Over the past several years, Boeing has repositioned its business model. Instead of focusing on defense contracts as many of its peers in the aerospace industry have done, Boeing has focused itself on commercial aircraft. This strategy has worked well, as the constant threat of budget cuts keeps a lid on defense spending in the U.S.
As a result, Boeing has taken an iron clad grip on commercial aircraft. More than two-thirds of Boeing’s $96.1 billion of 2015 revenue was generated by the commercial aircraft division. Boeing’s commercial aircraft unit posted 10% growth last year, far ahead of its military business, which saw revenue decline for the year.
Overall, Boeing grew revenue and free cash flow last year by 4% and 6%, respectively, which is a very respectable result in a slow-growth economy.

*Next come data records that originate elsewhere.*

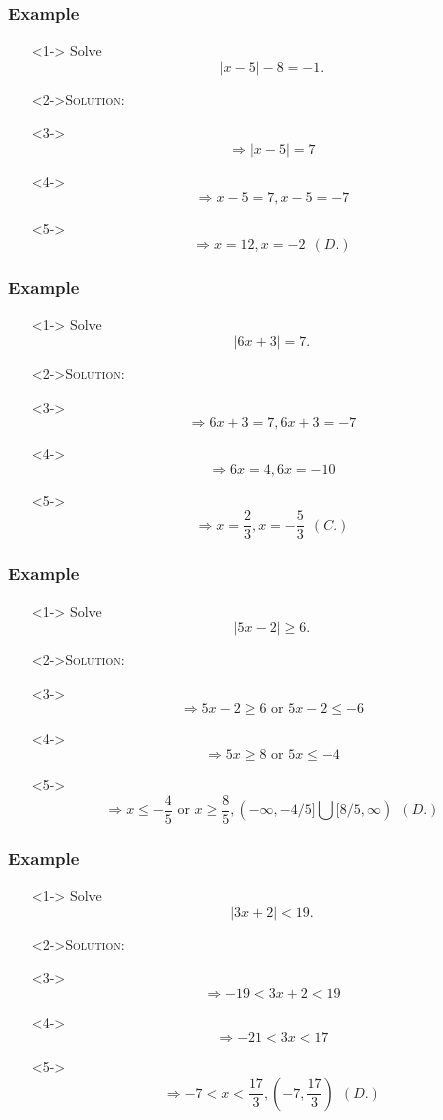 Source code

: \documentclass[handout]{beamer}
\begin{document}
\begin{frame}
	\frametitle{Example}
	\begin{enumerate}
		\item[]<1-> Solve \[ |x-5|-8=-1. \]
		\item[]<2->\textsc{Solution:}
		\item[]<3-> \[ \Rightarrow |x-5|=7 \]
    \item[]<4-> \[ \Rightarrow x-5=7, x-5=-7  \]
    \item[]<5-> \[ \Rightarrow x=12, x=-2 ~~(D.) \]
	\end{enumerate}
\end{frame}

\begin{frame}
	\frametitle{Example}
	\begin{enumerate}
		\item[]<1-> Solve \[ |6x+3|=7. \]
		\item[]<2->\textsc{Solution:}
		\item[]<3-> \[ \Rightarrow 6x+3=7, 6x+3=-7 \]
    \item[]<4-> \[ \Rightarrow 6x=4, 6x=-10  \]
    \item[]<5-> \[ \Rightarrow x=\frac{2}{3}, x=-\frac{5}{3} ~~(C.) \]
	\end{enumerate}
\end{frame}

\begin{frame}
	\frametitle{Example}
	\begin{enumerate}
		\item[]<1-> Solve \[ |5x-2| \geq 6. \]
		\item[]<2->\textsc{Solution:}
		\item[]<3-> \[ \Rightarrow 5x-2 \geq 6 \text{ or } 5x-2 \leq -6 \]
    \item[]<4-> \[ \Rightarrow 5x \geq 8 \text{ or } 5x \leq -4  \]
    \item[]<5-> \[ \Rightarrow x \leq -\frac{4}{5} \text{ or } x \geq \frac{8}{5}, (-\infty, -4/5] \bigcup [8/5, \infty) ~~(D.) \]
	\end{enumerate}
\end{frame}

\begin{frame}
	\frametitle{Example}
	\begin{enumerate}
		\item[]<1-> Solve \[ |3x+2| < 19. \]
		\item[]<2->\textsc{Solution:}
		\item[]<3-> \[ \Rightarrow -19<3x+2<19 \]
    \item[]<4-> \[ \Rightarrow -21<3x<17  \]
    \item[]<5-> \[ \Rightarrow -7<x<\frac{17}{3}, \left( -7, \frac{17}{3} \right) ~~(D.) \]
	\end{enumerate}
\end{frame}
\end{document}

Also, keep in mind that unfavorable currency fluctuations resulting from the strong U.S. dollar held back Boeing’s growth last year.
It has performed well to start 2016 as well. Through the first half of the year, Boeing’s revenue and cash flow increased 1% and 32%, respectively, versus the same period last year. Last quarter, Boeing notched another quarter of growth in revenue, deliveries, and bookings.
This success should continue well into the future, as demand for commercial aircraft continues to rise. Its commercial aircraft deliveries set a company record last year. Going forward, global economic growth provides a tailwind for Boeing’s future deliveries. Boeing’s order backlog stands at nearly $500 billion.